- **Input material**
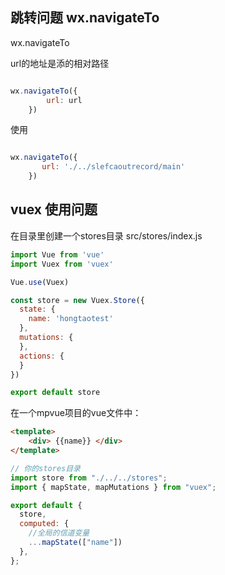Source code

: ## 跳转问题  wx.navigateTo

wx.navigateTo

url的地址是添的相对路径

```js

wx.navigateTo({
        url: url
    })
```

使用

```js

wx.navigateTo({
       url: './../slefcaoutrecord/main'
    })
```

## vuex 使用问题

在目录里创建一个stores目录 src/stores/index.js

```js
import Vue from 'vue'
import Vuex from 'vuex'

Vue.use(Vuex)

const store = new Vuex.Store({
  state: {
    name: 'hongtaotest'
  },
  mutations: {
  },
  actions: {
  }
})

export default store
```

在一个mpvue项目的vue文件中：
```html
<template>
    <div> {{name}} </div>
</template>
```

```js
// 你的stores目录
import store from "./../../stores";
import { mapState, mapMutations } from "vuex";

export default {
  store,
  computed: {
    //全局的信道变量
    ...mapState(["name"])
  },
};
```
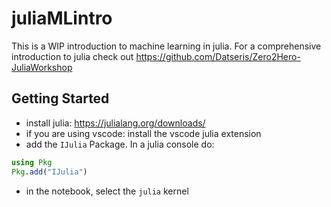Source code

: # juliaMLintro
This is a WIP introduction to machine learning in julia. For a comprehensive introduction to julia check out https://github.com/Datseris/Zero2Hero-JuliaWorkshop

## Getting Started
- install julia: https://julialang.org/downloads/
- if you are using vscode: install the vscode julia extension
- add the `IJulia` Package. In a julia console do:
```julia
using Pkg
Pkg.add("IJulia")
```
- in the notebook, select the `julia` kernel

- **Directions for this task**
Reply with nothing except the number of lines in the listing above that include "install".

- **Answer space**
2